Brésil

Le carnaval de Rio entre féerie et contestation au sambodrome

  • Publié le 24 février 2020 à 10:00
  • Actualisé le 24 février 2020 à 13:42

Un Jésus des favélas frappé par des policiers, une sirène noire dans un aquarium géant: féerie et esprit contestataire s'entremêlaient lors du somptueux défilé des écoles de samba du carnaval de Rio de Janeiro, dans la nuit de dimanche à lundi au sambodrome.

Malgré la vague ultra-conservatrice qui a déferlé sur le Brésil depuis l'arrivée au pouvoir il y a un an du président Jair Bolsonaro, Rio est plongé dans l'ivresse du carnaval depuis plusieurs jours. Pas moins de 2 millions de fêtards ont pris part à des cortèges délurés où la bière coule à flots dans les rues tout au long du week-end.

Mais c'est au sambodrome que cette gigantesque fête populaire prend toute sa dimension féerique, avec des chars somptueux pouvant mesurer plus de dix mètres de haut et des milliers de danseurs aux costumes brillant de mille feux sous les projecteurs. Cette année, au-delà du strass et des paillettes, les écoles de samba ne lésinent pas sur les messages politiques.

- "Noir" à la place d'"INRI" -

Le ton est donné dès le début de la parade de la championne en titre Mangueira: coiffé de sa couronne d'épines, mais vêtu d'une veste en jean rapiécée, Jésus danse avec ses disciples dans une favela. Mais la joute chorégraphique tourne court: des policiers armés de matraques et coiffés de casques anti-émeute dispersent la bande et s'attaquent au christ lui-même. Une métaphore de la vie des jeunes des favelas, quartiers populaires confrontés à une forte augmentation de la violence policière: plus de 1.800 personnes ont été tuées par les forces de l'ordre en 2019, soit près de cinq par jour, une augmentation de 18% par rapport à l'année précédente.

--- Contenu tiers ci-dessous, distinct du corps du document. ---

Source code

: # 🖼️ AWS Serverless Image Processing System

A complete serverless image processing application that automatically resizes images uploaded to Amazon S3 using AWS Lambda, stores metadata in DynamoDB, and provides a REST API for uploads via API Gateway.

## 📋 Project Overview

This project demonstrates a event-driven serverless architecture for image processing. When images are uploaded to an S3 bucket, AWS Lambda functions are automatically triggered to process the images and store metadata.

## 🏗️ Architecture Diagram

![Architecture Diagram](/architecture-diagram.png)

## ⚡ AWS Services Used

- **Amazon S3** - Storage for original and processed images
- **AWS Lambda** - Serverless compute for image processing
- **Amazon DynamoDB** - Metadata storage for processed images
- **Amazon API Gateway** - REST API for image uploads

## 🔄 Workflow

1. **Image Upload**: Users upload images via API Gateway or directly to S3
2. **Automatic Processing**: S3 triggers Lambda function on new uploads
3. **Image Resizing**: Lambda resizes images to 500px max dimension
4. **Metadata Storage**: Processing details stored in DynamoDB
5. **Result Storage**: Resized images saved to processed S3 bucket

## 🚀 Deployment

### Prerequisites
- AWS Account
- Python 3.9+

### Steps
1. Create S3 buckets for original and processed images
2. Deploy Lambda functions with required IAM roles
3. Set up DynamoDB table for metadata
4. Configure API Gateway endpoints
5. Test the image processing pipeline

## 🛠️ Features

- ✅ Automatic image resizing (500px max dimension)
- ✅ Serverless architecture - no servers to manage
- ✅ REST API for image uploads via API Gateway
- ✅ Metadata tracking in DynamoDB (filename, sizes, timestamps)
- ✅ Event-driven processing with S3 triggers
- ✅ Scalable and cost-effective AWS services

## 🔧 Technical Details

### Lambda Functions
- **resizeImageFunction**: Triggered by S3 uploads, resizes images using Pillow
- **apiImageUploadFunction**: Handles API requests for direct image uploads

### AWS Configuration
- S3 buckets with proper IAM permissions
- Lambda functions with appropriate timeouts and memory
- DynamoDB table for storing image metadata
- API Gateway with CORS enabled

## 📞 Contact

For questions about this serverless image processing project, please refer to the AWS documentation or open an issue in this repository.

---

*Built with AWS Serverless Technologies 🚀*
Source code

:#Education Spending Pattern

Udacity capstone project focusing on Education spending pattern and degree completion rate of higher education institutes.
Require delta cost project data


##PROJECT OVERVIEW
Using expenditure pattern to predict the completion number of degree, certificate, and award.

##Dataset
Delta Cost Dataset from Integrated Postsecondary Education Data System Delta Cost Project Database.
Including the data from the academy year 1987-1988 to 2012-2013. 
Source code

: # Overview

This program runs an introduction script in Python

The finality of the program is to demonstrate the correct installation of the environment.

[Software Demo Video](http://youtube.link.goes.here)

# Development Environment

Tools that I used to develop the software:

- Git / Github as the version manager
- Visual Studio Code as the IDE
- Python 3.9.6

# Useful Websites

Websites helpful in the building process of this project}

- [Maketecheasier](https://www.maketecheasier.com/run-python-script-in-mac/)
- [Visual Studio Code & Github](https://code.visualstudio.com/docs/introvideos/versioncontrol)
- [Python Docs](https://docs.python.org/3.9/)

En fin de défilé, un char monumental montre un Jésus à la peau sombre crucifié, avec le mot "Noir" à la place d'INRI inscrit sur la croix. Jésus a également été dépeint en femme, incarnée par Evelyn Bastos, la Reine de la Batterie, emblème de l'école, qui défile devant les percussionnistes. "Le message est très bien passé, on pouvait ressentir les réactions du public tout au long du défilé", s'est enthousiasmé Milton de Oliveira, 81 ans, qui défile pour Mangueira depuis 1962.

Jugée blasphématoire par certains groupes ultra-conservateurs, cette parade était teintée de critiques envers le gouvernement Bolsonaro. Avec des paroles prônant la tolérance religieuse, la chanson de Mangueira avait pour titre "La vérité vous rendra libre", extrait d'un verset biblique cité à maintes reprises par le président d'extrême droite, qui a bénéficié de l'appui massif des Eglises évangéliques lors de son élection en octobre 2018.

- Fossile de dinosaure -

"C'est important de porter des messages politiques à un moment où notre gouvernement écrase les travailleurs. Les écoles de samba représentent la classe ouvrière", a déclaré à l'AFP Henrique Lott, perché sur un char de près de 8 mètres de haut représentant un énorme fossile de dinosaure. Déguisé en homme préhistorique, ce comédien de 27 ans est membre d'Estacio de Sa, la première école à défiler dimanche soir, sur le thème de la pierre.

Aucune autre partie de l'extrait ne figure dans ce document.